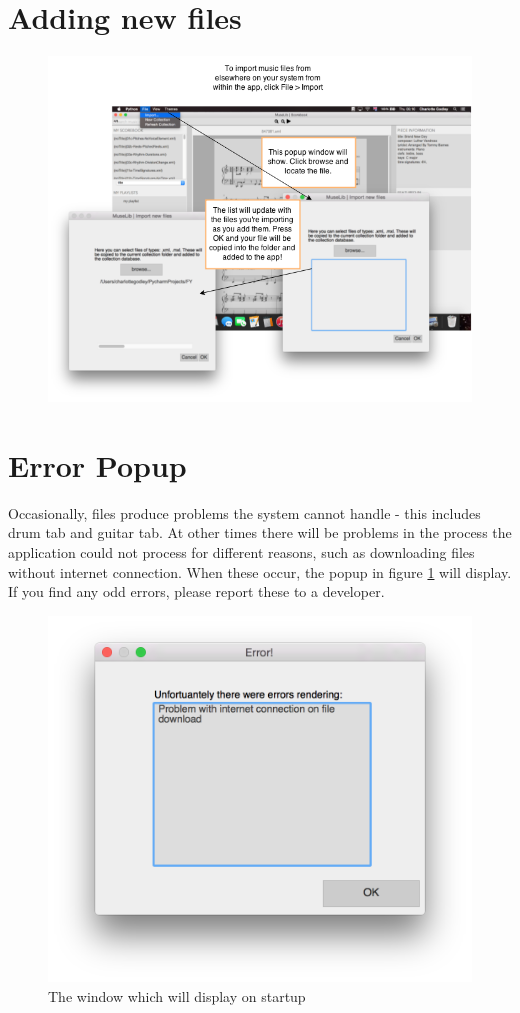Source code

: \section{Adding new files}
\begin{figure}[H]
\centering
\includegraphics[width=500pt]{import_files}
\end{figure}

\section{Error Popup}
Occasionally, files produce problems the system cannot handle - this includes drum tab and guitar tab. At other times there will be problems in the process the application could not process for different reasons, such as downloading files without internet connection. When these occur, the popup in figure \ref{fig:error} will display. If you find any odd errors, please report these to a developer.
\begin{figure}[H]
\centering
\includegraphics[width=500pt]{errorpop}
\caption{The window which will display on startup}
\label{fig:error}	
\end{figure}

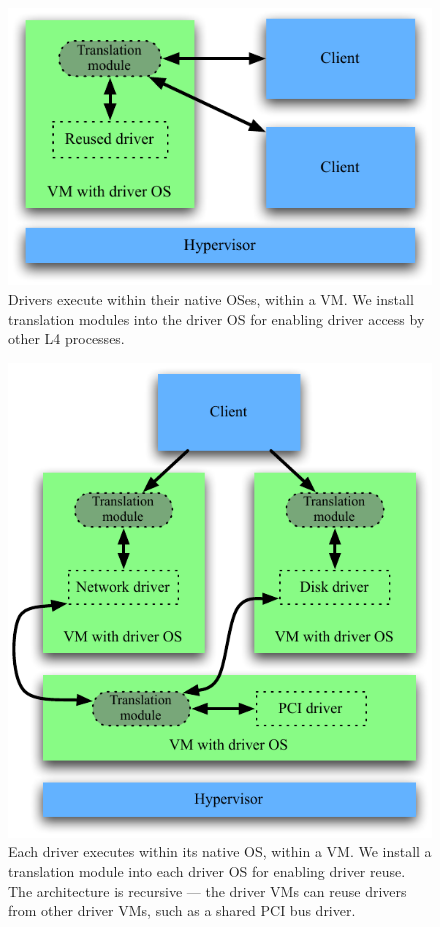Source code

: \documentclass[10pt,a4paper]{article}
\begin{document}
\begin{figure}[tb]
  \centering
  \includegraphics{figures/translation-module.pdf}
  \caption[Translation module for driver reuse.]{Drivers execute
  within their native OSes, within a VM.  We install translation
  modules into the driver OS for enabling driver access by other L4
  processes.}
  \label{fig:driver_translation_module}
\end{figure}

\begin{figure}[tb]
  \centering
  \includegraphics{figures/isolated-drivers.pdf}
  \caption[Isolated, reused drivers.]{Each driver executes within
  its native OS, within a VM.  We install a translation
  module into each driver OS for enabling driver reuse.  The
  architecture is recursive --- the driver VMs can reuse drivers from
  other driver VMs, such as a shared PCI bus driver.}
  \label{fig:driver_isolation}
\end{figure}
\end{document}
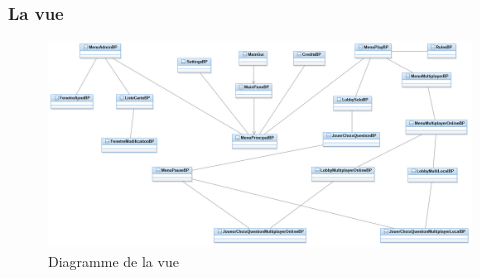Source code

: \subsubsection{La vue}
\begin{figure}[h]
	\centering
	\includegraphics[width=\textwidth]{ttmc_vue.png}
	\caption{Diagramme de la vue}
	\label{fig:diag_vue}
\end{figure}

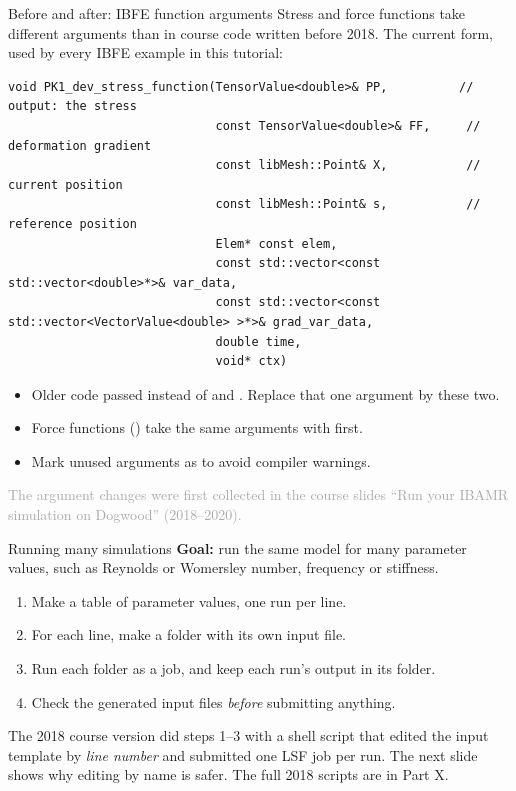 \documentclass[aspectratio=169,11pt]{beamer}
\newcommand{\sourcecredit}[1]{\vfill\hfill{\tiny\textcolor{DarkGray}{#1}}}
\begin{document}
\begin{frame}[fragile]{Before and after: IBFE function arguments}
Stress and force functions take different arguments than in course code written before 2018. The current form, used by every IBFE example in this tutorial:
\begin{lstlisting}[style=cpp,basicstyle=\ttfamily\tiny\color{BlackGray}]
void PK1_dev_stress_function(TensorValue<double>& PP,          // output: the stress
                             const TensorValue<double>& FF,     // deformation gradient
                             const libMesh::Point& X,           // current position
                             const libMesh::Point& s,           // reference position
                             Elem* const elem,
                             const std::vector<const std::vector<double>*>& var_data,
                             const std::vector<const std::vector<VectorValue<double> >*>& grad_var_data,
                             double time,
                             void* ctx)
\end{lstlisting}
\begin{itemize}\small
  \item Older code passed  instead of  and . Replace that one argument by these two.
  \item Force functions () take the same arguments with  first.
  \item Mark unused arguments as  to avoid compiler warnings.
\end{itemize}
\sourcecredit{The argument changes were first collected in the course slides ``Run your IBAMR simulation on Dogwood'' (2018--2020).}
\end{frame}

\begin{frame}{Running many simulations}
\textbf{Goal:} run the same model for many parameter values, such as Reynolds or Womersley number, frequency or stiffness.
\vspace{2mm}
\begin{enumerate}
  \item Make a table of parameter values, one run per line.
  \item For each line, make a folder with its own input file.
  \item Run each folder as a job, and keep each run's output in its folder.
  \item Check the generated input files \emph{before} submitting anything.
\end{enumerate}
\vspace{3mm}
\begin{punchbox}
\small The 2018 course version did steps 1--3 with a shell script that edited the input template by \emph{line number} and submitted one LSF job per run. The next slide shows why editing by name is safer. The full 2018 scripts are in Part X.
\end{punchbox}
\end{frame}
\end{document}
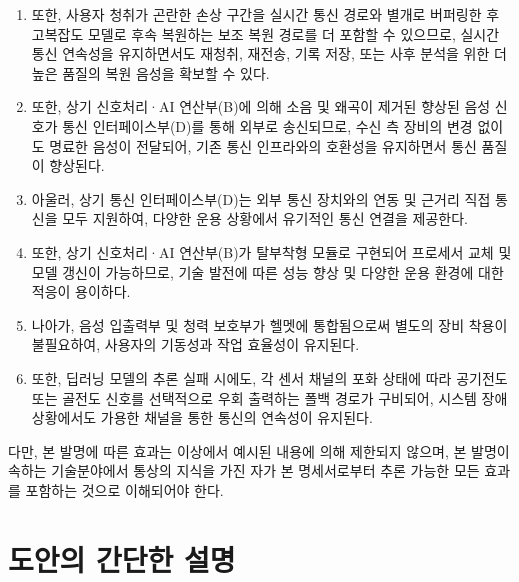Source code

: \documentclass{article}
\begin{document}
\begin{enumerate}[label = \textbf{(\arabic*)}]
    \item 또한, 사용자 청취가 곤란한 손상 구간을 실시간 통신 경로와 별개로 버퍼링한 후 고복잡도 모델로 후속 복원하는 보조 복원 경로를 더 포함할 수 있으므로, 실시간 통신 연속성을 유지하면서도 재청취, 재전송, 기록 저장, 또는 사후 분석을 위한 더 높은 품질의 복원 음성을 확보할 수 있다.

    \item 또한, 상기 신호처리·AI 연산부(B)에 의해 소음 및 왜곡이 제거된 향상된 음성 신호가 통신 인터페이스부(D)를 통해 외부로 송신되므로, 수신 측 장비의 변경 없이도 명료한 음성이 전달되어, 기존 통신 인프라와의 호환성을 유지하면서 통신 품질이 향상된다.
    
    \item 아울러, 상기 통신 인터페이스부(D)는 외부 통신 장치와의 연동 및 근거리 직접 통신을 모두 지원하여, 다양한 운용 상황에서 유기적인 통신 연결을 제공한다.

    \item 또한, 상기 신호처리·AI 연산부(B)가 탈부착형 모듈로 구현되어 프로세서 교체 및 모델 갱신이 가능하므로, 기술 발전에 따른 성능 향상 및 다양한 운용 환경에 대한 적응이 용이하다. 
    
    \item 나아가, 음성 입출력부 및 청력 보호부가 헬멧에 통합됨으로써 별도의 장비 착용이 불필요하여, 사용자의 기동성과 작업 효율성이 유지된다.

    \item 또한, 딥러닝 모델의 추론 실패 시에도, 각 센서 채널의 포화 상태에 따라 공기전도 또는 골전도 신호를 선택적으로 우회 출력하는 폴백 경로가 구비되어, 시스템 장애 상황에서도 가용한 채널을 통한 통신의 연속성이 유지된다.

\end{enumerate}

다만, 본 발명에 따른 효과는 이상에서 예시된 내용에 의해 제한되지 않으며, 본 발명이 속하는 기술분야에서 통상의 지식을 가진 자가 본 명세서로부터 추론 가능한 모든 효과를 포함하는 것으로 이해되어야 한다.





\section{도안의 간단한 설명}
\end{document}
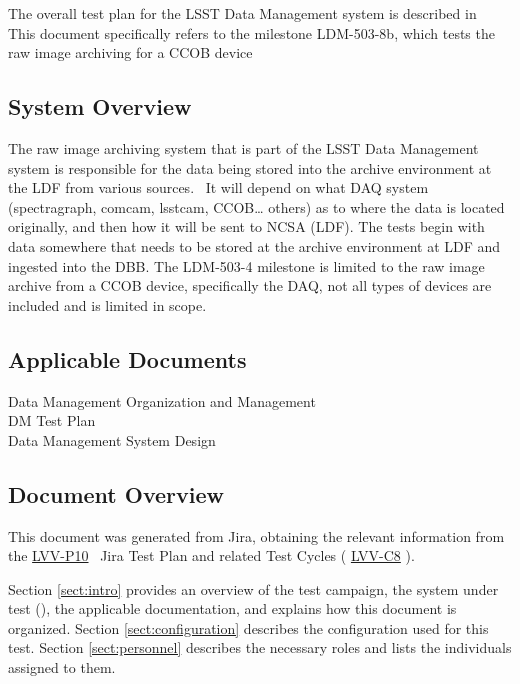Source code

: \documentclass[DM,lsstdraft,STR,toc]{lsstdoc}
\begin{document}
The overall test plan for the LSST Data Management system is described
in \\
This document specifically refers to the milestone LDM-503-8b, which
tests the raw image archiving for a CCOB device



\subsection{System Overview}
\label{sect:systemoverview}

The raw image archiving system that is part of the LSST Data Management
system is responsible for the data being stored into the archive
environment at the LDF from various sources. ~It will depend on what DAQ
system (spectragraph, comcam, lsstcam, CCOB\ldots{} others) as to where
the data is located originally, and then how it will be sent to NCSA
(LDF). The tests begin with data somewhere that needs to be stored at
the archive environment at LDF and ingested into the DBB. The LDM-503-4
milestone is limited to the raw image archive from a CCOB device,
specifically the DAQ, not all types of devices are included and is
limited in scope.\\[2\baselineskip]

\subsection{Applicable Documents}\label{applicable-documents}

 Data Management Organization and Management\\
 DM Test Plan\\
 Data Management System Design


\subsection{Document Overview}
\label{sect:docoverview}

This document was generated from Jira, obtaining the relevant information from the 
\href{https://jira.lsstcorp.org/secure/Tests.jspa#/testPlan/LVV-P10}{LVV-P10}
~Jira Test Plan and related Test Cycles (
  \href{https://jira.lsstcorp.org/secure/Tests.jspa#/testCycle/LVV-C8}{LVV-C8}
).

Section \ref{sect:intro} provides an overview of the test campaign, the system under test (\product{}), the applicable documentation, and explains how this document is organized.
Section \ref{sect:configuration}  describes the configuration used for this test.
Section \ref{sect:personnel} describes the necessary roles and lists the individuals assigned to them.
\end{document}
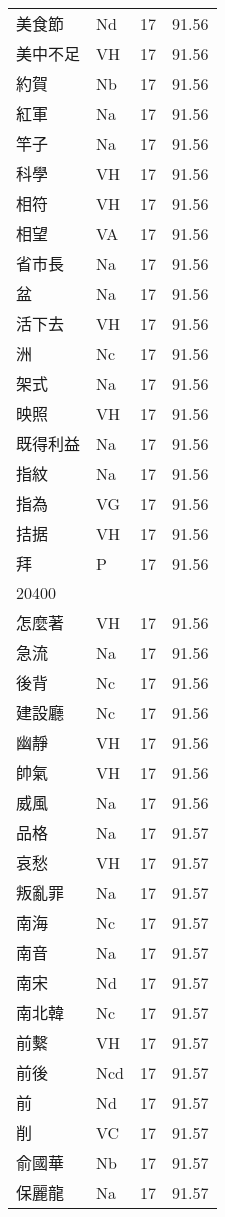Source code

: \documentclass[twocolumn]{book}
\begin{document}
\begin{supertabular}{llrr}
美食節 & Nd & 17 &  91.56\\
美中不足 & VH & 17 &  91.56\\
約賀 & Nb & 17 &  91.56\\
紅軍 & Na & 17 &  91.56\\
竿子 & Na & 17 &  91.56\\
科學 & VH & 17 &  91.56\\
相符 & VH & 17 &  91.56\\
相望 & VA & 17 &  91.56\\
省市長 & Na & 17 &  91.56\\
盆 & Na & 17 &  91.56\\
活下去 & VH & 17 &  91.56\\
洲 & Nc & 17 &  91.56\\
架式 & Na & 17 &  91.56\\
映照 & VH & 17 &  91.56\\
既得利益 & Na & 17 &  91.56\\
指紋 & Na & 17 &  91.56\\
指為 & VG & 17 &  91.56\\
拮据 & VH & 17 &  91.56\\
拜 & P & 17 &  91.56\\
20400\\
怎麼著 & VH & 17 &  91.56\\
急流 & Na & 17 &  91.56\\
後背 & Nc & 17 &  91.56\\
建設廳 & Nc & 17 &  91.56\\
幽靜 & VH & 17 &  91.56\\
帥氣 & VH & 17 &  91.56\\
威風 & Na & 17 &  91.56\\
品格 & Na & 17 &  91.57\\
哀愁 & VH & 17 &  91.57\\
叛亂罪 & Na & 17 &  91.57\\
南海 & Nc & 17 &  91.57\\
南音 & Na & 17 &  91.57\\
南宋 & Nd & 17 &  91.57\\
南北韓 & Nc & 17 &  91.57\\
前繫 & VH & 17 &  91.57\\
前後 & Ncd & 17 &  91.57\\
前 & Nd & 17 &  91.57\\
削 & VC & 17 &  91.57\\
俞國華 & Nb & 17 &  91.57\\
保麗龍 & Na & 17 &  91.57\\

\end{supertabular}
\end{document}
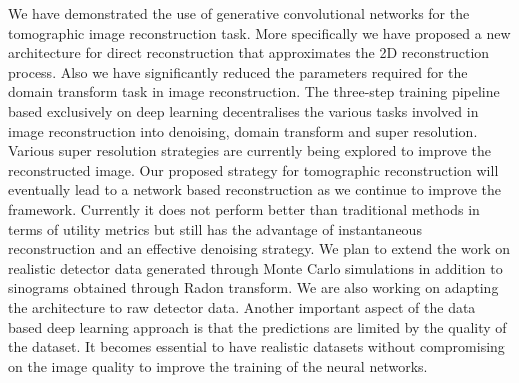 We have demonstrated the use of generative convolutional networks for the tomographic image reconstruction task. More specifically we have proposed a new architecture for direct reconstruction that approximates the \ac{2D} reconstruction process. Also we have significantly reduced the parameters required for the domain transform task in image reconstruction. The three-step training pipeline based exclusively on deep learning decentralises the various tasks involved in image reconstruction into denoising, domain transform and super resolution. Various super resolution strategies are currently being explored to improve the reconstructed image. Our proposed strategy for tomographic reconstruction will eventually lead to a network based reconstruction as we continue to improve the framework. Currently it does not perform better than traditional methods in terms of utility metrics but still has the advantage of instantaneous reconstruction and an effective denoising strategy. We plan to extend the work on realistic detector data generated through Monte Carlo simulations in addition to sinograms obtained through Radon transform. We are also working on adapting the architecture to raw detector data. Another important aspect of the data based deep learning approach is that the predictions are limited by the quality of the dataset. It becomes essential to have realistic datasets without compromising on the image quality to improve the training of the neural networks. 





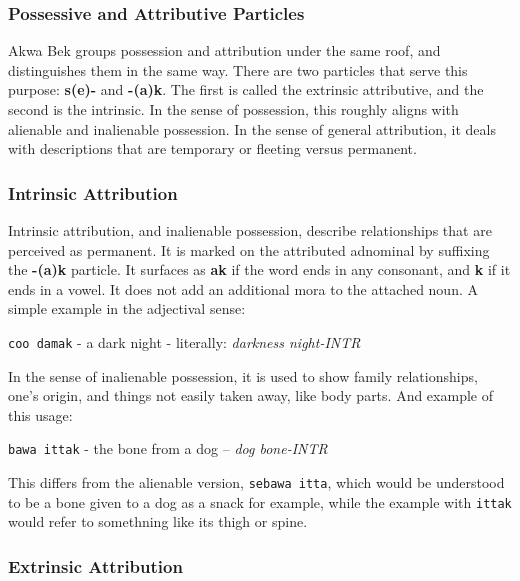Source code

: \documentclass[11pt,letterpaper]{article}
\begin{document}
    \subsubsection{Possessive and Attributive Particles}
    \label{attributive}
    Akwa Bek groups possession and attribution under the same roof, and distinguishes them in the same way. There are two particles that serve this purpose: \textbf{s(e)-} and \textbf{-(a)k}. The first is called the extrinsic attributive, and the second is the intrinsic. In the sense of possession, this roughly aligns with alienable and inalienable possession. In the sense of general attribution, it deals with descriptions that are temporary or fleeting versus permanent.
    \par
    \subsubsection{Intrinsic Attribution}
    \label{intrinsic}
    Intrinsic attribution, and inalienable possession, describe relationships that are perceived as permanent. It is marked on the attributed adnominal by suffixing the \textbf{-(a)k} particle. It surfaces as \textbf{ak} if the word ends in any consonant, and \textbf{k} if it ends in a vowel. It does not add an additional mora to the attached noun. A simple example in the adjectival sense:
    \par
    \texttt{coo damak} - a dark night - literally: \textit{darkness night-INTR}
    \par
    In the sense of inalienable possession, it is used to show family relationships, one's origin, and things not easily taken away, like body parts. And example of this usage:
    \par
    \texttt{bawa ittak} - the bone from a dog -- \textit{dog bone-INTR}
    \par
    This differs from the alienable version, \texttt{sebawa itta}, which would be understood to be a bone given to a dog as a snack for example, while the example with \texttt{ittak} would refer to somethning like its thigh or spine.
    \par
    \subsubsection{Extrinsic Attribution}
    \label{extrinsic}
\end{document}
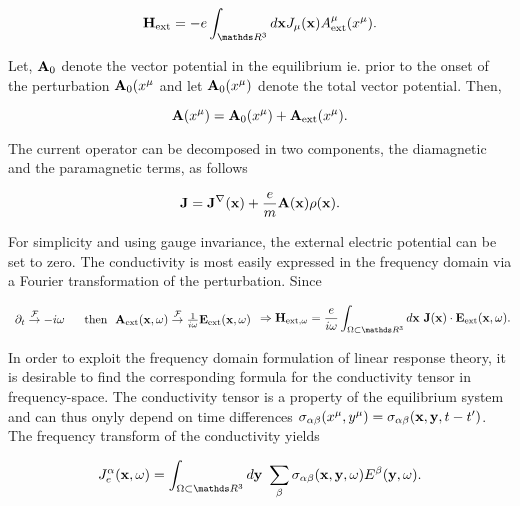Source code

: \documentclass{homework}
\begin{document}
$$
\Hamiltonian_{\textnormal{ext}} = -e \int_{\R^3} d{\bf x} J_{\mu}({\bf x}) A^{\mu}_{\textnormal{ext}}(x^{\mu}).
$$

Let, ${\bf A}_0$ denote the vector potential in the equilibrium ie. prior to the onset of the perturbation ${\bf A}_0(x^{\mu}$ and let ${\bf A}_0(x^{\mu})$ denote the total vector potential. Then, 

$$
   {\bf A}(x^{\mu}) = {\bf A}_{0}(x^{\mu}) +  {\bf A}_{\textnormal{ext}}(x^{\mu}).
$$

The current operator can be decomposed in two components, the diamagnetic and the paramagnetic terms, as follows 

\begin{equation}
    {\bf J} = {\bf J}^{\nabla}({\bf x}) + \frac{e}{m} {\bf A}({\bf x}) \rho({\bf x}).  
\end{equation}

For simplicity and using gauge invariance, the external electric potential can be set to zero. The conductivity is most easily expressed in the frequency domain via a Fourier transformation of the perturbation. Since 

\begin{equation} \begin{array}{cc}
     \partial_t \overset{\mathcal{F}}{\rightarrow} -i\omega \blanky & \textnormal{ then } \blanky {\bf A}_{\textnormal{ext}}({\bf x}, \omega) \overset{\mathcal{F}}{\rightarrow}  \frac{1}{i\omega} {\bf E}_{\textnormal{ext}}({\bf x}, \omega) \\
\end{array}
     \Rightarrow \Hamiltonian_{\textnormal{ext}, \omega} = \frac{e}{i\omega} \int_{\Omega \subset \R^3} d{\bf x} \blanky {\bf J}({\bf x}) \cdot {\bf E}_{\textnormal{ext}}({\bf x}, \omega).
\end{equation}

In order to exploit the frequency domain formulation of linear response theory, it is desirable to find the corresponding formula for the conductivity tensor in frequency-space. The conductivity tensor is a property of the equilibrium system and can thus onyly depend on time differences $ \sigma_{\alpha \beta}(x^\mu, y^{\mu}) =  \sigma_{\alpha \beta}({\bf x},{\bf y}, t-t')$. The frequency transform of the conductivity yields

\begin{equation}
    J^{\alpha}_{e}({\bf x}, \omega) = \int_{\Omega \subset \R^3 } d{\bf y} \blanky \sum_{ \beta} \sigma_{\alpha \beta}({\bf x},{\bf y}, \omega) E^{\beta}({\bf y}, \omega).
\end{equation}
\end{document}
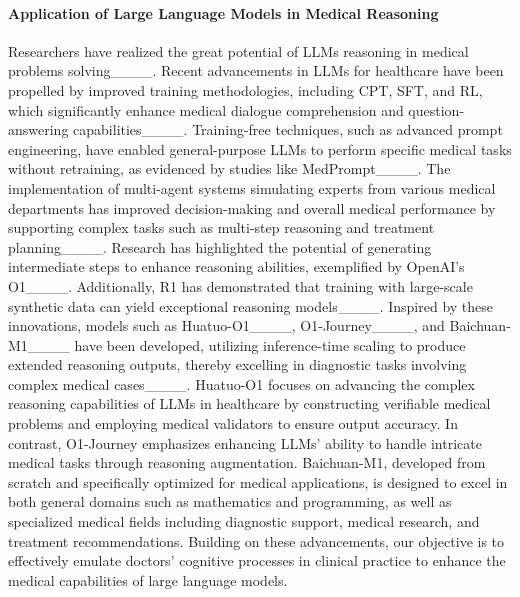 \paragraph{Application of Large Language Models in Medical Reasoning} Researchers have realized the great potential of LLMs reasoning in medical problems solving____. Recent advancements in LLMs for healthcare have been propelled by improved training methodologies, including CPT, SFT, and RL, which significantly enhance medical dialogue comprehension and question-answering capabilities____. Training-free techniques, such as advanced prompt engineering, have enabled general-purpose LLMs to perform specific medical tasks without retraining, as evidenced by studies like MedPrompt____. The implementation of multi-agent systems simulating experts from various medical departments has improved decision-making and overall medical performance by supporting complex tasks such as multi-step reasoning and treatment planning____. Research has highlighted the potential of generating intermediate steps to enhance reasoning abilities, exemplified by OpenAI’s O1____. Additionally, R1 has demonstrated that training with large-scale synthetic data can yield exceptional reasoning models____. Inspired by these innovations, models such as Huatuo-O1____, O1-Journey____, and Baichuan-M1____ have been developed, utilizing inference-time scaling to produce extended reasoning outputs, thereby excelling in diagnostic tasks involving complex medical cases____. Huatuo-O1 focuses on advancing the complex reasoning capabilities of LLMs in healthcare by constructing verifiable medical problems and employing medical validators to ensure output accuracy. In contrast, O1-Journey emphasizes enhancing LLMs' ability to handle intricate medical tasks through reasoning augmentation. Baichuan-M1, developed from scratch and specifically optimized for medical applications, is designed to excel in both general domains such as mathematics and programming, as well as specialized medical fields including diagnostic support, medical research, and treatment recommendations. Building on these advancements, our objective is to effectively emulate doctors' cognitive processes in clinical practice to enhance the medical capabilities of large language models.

▸ **WORK ITEM**
In the listing above, locate the line containing "後背 & Nc & 17" and the line containing "南音 & Na & 17". Extract those two lines and every line between them, exactly as written, and only those.

▸ **TASK SOLUTION**
後背 & Nc & 17 &  91.56\\
建設廳 & Nc & 17 &  91.56\\
幽靜 & VH & 17 &  91.56\\
帥氣 & VH & 17 &  91.56\\
威風 & Na & 17 &  91.56\\
品格 & Na & 17 &  91.57\\
哀愁 & VH & 17 &  91.57\\
叛亂罪 & Na & 17 &  91.57\\
南海 & Nc & 17 &  91.57\\
南音 & Na & 17 &  91.57\\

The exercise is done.